Composers E

Edward ELGAR (1857-1934): Serenade for Strings Op 20 (1892)

  1. Allegro piacevole
  2. Larghetto
  3. Allegretto
The Serenade is Elgar’s first mature work, with a fluency and high-gloss finish that foreshadows the finest writing in his two symphonies, which would come some years later.  Its three short movements are possibly a reworking of Spring Song, Elegy and Finale, miniature string pieces from four years previously which are now lost.  After their 1888 premiere Elgar wrote: “I like ‘em – the first thing I ever did!”  In later life he often referred to the Serenade as his favourite work, and conducted it as one of his final gramophone recordings in the year before his death.

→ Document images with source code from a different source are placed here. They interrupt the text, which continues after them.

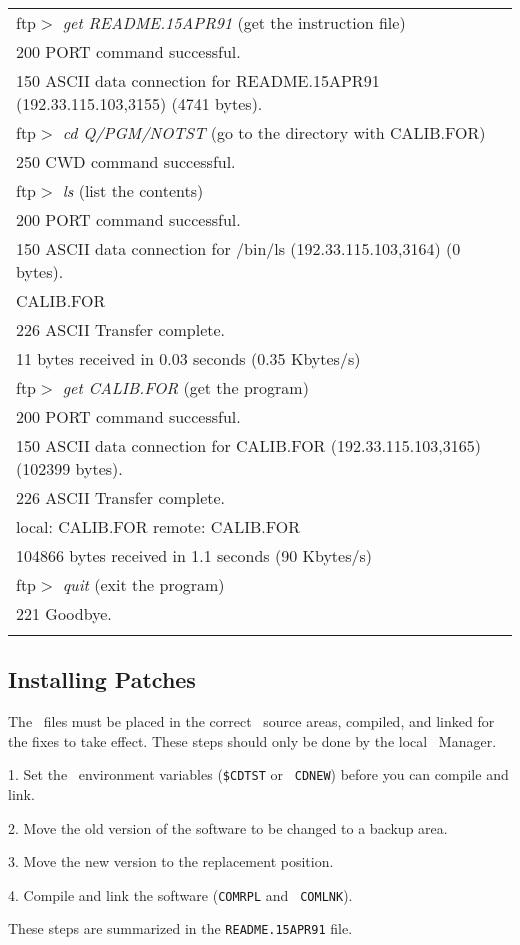 {\begin{tabular}[h]{l}
ftp$>$ {\it get README.15APR91} \hfill (get the instruction file) \\
200 PORT command successful. \\
150 ASCII data connection for README.15APR91 (192.33.115.103,3155) (4741 bytes). \\
ftp$>$ {\it cd Q/PGM/NOTST}        \hfill (go to the directory with CALIB.FOR) \\
250 CWD command successful. \\
ftp$>$ {\it ls}    \hfill (list the contents) \\
200 PORT command successful. \\
150 ASCII data connection for /bin/ls (192.33.115.103,3164) (0 bytes). \\
CALIB.FOR \\
226 ASCII Transfer complete. \\
11 bytes received in 0.03 seconds (0.35 Kbytes/s) \\
ftp$>$ {\it get CALIB.FOR} \hfill (get the program) \\
200 PORT command successful. \\
150 ASCII data connection for CALIB.FOR (192.33.115.103,3165) (102399 bytes). \\
226 ASCII Transfer complete. \\
local: CALIB.FOR remote: CALIB.FOR \\
104866 bytes received in 1.1 seconds (90 Kbytes/s) \\
ftp$>$ {\it quit} \hfill (exit the program) \\
221 Goodbye. \\
\underline{\hskip 6.2in} \\
\end{tabular}
}

\normalstyle

\subsection{Installing Patches}
The \AIPS\ files must be placed in the correct \AIPS\ source areas,
compiled, and linked for the fixes to take effect.  These steps should
only be done by the local \AIPS\ Manager.
\begin{description}
\item{1.} Set the \AIPS\ environment variables ({\tt \$CDTST} or {\tt
   CDNEW}) before you can compile and link.
\item{2.} Move the old version of the software to be changed to a
   backup area.
\item{3.} Move the new version to the replacement position.
\item{4.} Compile and link the software ({\tt COMRPL} and {\tt
   COMLNK}).
\end{description}
These steps are summarized in the {\tt README.15APR91} file.

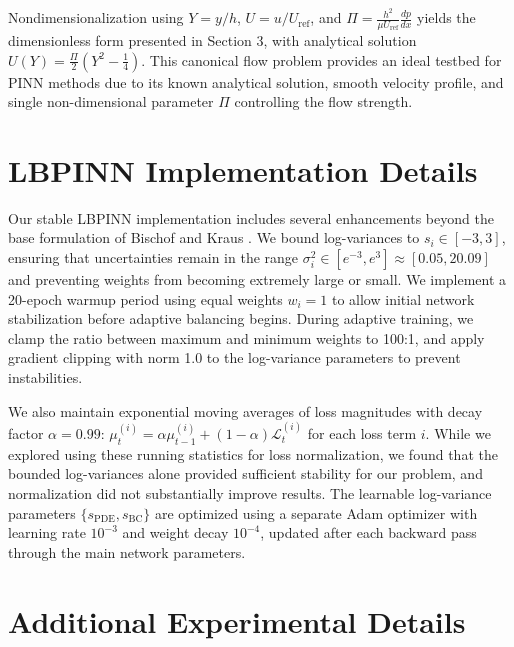\documentclass{article}
\begin{document}
Nondimensionalization using $Y = y/h$, $U = u/U_{\text{ref}}$, and $\Pi = \frac{h^2}{\mu U_{\text{ref}}}\frac{dp}{dx}$ yields the dimensionless form presented in Section 3, with analytical solution $U(Y) = \frac{\Pi}{2}(Y^2 - \frac{1}{4})$. This canonical flow problem provides an ideal testbed for PINN methods due to its known analytical solution, smooth velocity profile, and single non-dimensional parameter $\Pi$ controlling the flow strength.

\section{LBPINN Implementation Details}
\label{app:lbpinn}

Our stable LBPINN implementation includes several enhancements beyond the base formulation of Bischof and Kraus \citep{Bischof2021LBPINN}. We bound log-variances to $s_i \in [-3, 3]$, ensuring that uncertainties remain in the range $\sigma_i^2 \in [e^{-3}, e^3] \approx [0.05, 20.09]$ and preventing weights from becoming extremely large or small. We implement a 20-epoch warmup period using equal weights $w_i = 1$ to allow initial network stabilization before adaptive balancing begins. During adaptive training, we clamp the ratio between maximum and minimum weights to 100:1, and apply gradient clipping with norm 1.0 to the log-variance parameters to prevent instabilities.

We also maintain exponential moving averages of loss magnitudes with decay factor $\alpha = 0.99$: $\mu_t^{(i)} = \alpha \mu_{t-1}^{(i)} + (1-\alpha) \mathcal{L}_t^{(i)}$ for each loss term $i$. While we explored using these running statistics for loss normalization, we found that the bounded log-variances alone provided sufficient stability for our problem, and normalization did not substantially improve results. The learnable log-variance parameters $\{s_{\text{PDE}}, s_{\text{BC}}\}$ are optimized using a separate Adam optimizer with learning rate $10^{-3}$ and weight decay $10^{-4}$, updated after each backward pass through the main network parameters.

\section{Additional Experimental Details}
\label{app:experiment}
\end{document}
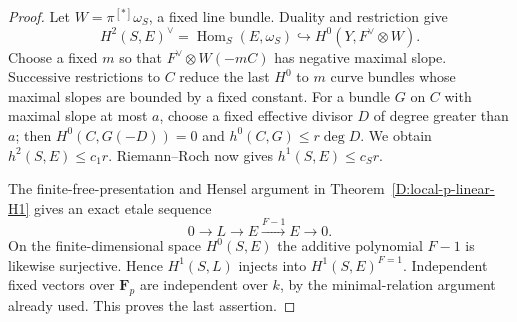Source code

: \begin{proof}
Let $W=\pi^{[*]}\omega_S$, a fixed line bundle. Duality and restriction
give
\[
 H^2(S,E)^\vee=\operatorname{Hom}_S(E,\omega_S)
 \hookrightarrow H^0(Y,F^\vee\otimes W).
\]
Choose a fixed $m$ so that $F^\vee\otimes W(-mC)$ has negative maximal
slope. Successive restrictions to $C$ reduce the last $H^0$ to $m$
curve bundles whose maximal slopes are bounded by a fixed constant.
For a bundle $G$ on $C$ with maximal slope at most $a$, choose a fixed
effective divisor $D$ of degree greater than $a$; then
$H^0(C,G(-D))=0$ and $h^0(C,G)\le r\deg D$. We obtain
$h^2(S,E)\le c_1r$. Riemann--Roch now gives $h^1(S,E)\le c_Sr$.

The finite-free-presentation and Hensel argument in
Theorem~\ref{D:local-p-linear-H1} gives an exact etale sequence
\[
 0\longrightarrow L\longrightarrow E
 \xrightarrow{F-1}E\longrightarrow0.
\]
On the finite-dimensional space $H^0(S,E)$ the additive polynomial
$F-1$ is likewise surjective. Hence $H^1(S,L)$ injects into
$H^1(S,E)^{F=1}$. Independent fixed vectors over $\mathbf F_p$ are
independent over $k$, by the minimal-relation argument already used.
This proves the last assertion.
\end{proof}

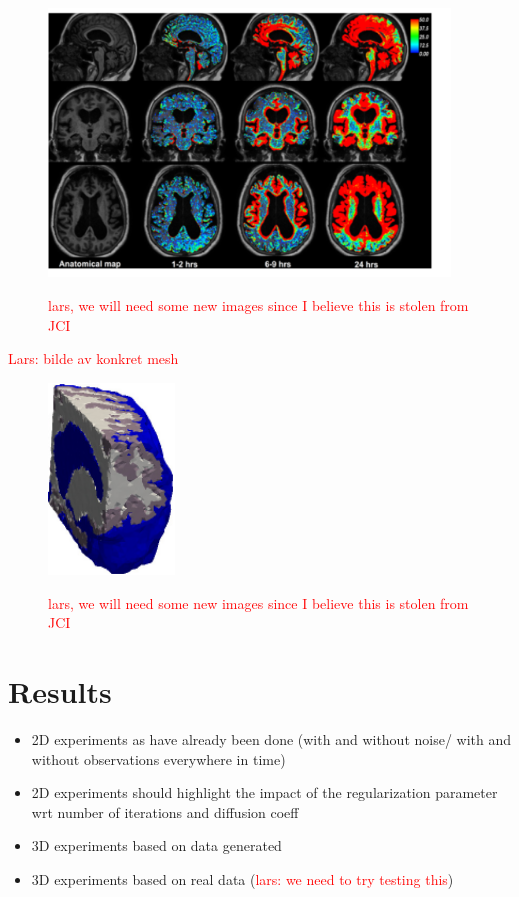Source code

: \documentclass[11pt,a4paper]{article}
\renewcommand{\comment}[1]{\textcolor{red}{#1}}
\begin{document}
\begin{figure}
\includegraphics[width=0.95\textwidth]{GMRI.png} 
\label{fig1} 
\caption{\comment{lars, we will need some new images since I believe this is stolen from JCI}}
\end{figure}

\comment{Lars: bilde av konkret mesh  }

\begin{figure}
\includegraphics[width=0.3\textwidth]{mesh-eps-converted-to.pdf} 
\label{fig1} 
\caption{\comment{lars, we will need some new images since I believe this is stolen from JCI}}
\end{figure}


\section{Results}
\begin{itemize}
\item 2D experiments as have already been done (with and without noise/ with and without observations everywhere in time) 
\item 2D experiments should highlight the impact of the regularization parameter wrt number of iterations and diffusion 
coeff 
\item 3D experiments based on data generated  
\item 3D experiments based on real data (\comment{lars: we need to try testing this}) 
\end{itemize}
\end{document}
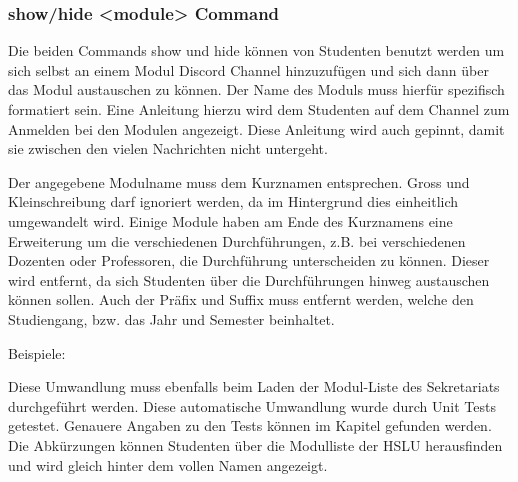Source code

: \documentclass[a4paper, table]{article}
\begin{document}
\subsubsection{show/hide <module> Command}

Die beiden Commands show und hide können von Studenten benutzt werden um sich selbst an einem Modul Discord Channel hinzuzufügen und sich dann über das Modul austauschen zu können.
Der Name des Moduls muss hierfür spezifisch formatiert sein.
Eine Anleitung hierzu wird dem Studenten auf dem Channel zum Anmelden bei den Modulen angezeigt.
Diese Anleitung wird auch gepinnt, damit sie zwischen den vielen Nachrichten nicht untergeht.

Der angegebene Modulname muss dem Kurznamen entsprechen.
Gross und Kleinschreibung darf ignoriert werden, da im Hintergrund dies einheitlich umgewandelt wird.
Einige Module haben am Ende des Kurznamens eine Erweiterung um die verschiedenen Durchführungen, \gls{z.B.} bei verschiedenen Dozenten oder Professoren, die Durchführung unterscheiden zu können.
Dieser wird entfernt, da sich Studenten über die Durchführungen hinweg austauschen können sollen.
Auch der Präfix und Suffix muss entfernt werden, welche den Studiengang, \gls{bzw.} das Jahr und Semester beinhaltet.

Beispiele:


Diese Umwandlung muss ebenfalls beim Laden der Modul-Liste des Sekretariats durchgeführt werden.
Diese automatische Umwandlung wurde durch Unit Tests getestet.
Genauere Angaben zu den Tests können im Kapitel  gefunden werden.
Die Abkürzungen können Studenten über die Modulliste der HSLU herausfinden und wird gleich hinter dem vollen Namen angezeigt.\autocite{noauthor_bachelor_nodate}
\end{document}
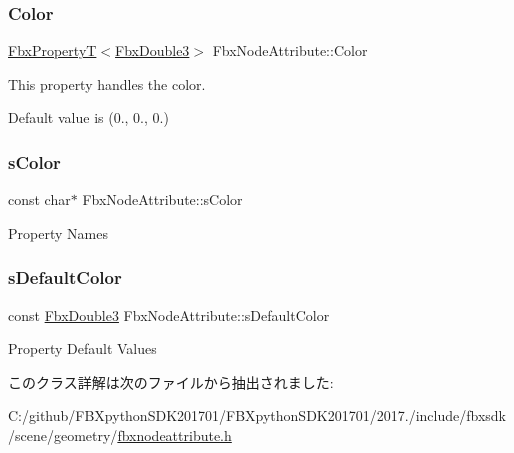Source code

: \subsubsection{\texorpdfstring{Color}{Color}}
{\footnotesize\ttfamily \hyperlink{class_fbx_property_t}{Fbx\+PropertyT}$<$\hyperlink{fbxtypes_8h_ae0a96f14cde566774c7553aa7523b7a7}{Fbx\+Double3}$>$ Fbx\+Node\+Attribute\+::\+Color}

This property handles the color.

Default value is (0., 0., 0.) \mbox{\label{class_fbx_node_attribute_a0155b227cd9d72c796155bdda2c4c9e5}} 
\subsubsection{\texorpdfstring{s\+Color}{sColor}}
{\footnotesize\ttfamily const char$\ast$ Fbx\+Node\+Attribute\+::s\+Color\hspace{0.3cm}{\ttfamily [static]}}



Property Names 

\mbox{\label{class_fbx_node_attribute_a06cca505ad9c2964060cbcb3bbf6795b}} 
\subsubsection{\texorpdfstring{s\+Default\+Color}{sDefaultColor}}
{\footnotesize\ttfamily const \hyperlink{fbxtypes_8h_ae0a96f14cde566774c7553aa7523b7a7}{Fbx\+Double3} Fbx\+Node\+Attribute\+::s\+Default\+Color\hspace{0.3cm}{\ttfamily [static]}}



Property Default Values 



このクラス詳解は次のファイルから抽出されました\+:\begin{DoxyCompactItemize}
\item 
C\+:/github/\+F\+B\+Xpython\+S\+D\+K201701/\+F\+B\+Xpython\+S\+D\+K201701/2017./include/fbxsdk/scene/geometry/\hyperlink{fbxnodeattribute_8h}{fbxnodeattribute.\+h}\end{DoxyCompactItemize}
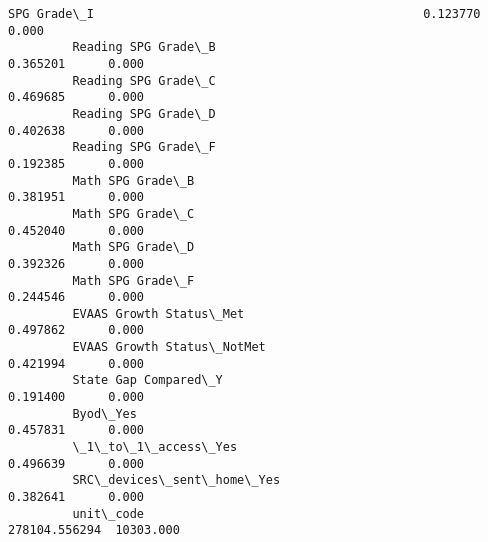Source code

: \documentclass[11pt]{article}
\begin{document}
\begin{Verbatim}[commandchars=\\\{\}]
         SPG Grade\_I                                              0.123770      0.000   
         Reading SPG Grade\_B                                      0.365201      0.000   
         Reading SPG Grade\_C                                      0.469685      0.000   
         Reading SPG Grade\_D                                      0.402638      0.000   
         Reading SPG Grade\_F                                      0.192385      0.000   
         Math SPG Grade\_B                                         0.381951      0.000   
         Math SPG Grade\_C                                         0.452040      0.000   
         Math SPG Grade\_D                                         0.392326      0.000   
         Math SPG Grade\_F                                         0.244546      0.000   
         EVAAS Growth Status\_Met                                  0.497862      0.000   
         EVAAS Growth Status\_NotMet                               0.421994      0.000   
         State Gap Compared\_Y                                     0.191400      0.000   
         Byod\_Yes                                                 0.457831      0.000   
         \_1\_to\_1\_access\_Yes                                       0.496639      0.000   
         SRC\_devices\_sent\_home\_Yes                                0.382641      0.000   
         unit\_code                                           278104.556294  10303.000   
         

\end{Verbatim}
\end{document}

It seems likely that the Serenade was a present to his wife Alice on their third wedding anniversary.
 
The work was not heard in London until 1905, when Elgar himself conducted it. The first movement is wistful, gentle and dusky in feel, (‘piacevole’ means ‘pleasingly’) and is based on two themes, the second more lyrical than the first, though the tripping 6/8 figure is rarely far away. The second movement features poignant and typically Elgarian rising and falling sevenths, a pre-echo perhaps of the famous Nimrod movement from the Enigma Variations. The finale reverts to a more playful slant on the mood of the first movement, but before long Elgar re-explores one of the first movement’s themes, as though there is unfinished business there – a touch which Finzi would also employ in his Clarinet Concerto.